§ Exercise: Only one span is wanted from the lines below: from the one with "## How does it looke like" up to and including the one with "Esta carpeta contiene". Copy it exactly, without images.

Segment Start: Given records

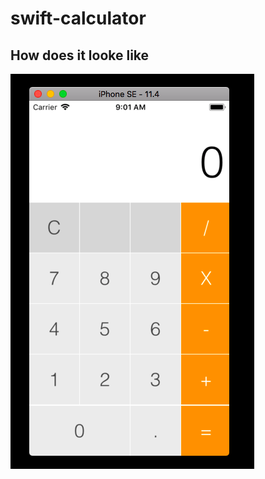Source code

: # swift-calculator

## How does it looke like
![Alt text](/calculator.png?raw=true "Calculator App")
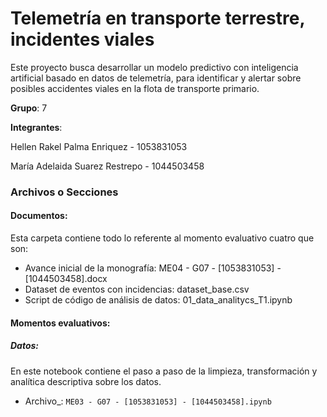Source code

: # Telemetría en transporte terrestre, incidentes viales

Este proyecto busca desarrollar un modelo predictivo con inteligencia artificial basado en datos de telemetría, para identificar y alertar sobre posibles accidentes viales en la flota de transporte primario.

**Grupo**: 7

**Integrantes**:

Hellen Rakel Palma Enriquez - 1053831053

María Adelaida Suarez Restrepo - 1044503458

### Archivos o Secciones

#### Documentos:

Esta carpeta contiene todo lo referente al momento evaluativo cuatro que son:

- Avance inicial de la monografía: ME04 - G07 - [1053831053] - [1044503458].docx
- Dataset de eventos con incidencias: dataset_base.csv
- Script de código de análisis de datos: 01_data_analitycs_T1.ipynb

#### Momentos evaluativos:

##### Datos:

En este notebook contiene el paso a paso de la limpieza, transformación y analítica descriptiva sobre los datos.

- Archivo_: `ME03 - G07 - [1053831053] - [1044503458].ipynb`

Segment End: Given records

§ Response to the task:
## How does it looke like
![Alt text](/calculator.png?raw=true "Calculator App")
Source code

: # Telemetría en transporte terrestre, incidentes viales

Este proyecto busca desarrollar un modelo predictivo con inteligencia artificial basado en datos de telemetría, para identificar y alertar sobre posibles accidentes viales en la flota de transporte primario.

**Grupo**: 7

**Integrantes**:

Hellen Rakel Palma Enriquez - 1053831053

María Adelaida Suarez Restrepo - 1044503458

### Archivos o Secciones

#### Documentos:

Esta carpeta contiene todo lo referente al momento evaluativo cuatro que son:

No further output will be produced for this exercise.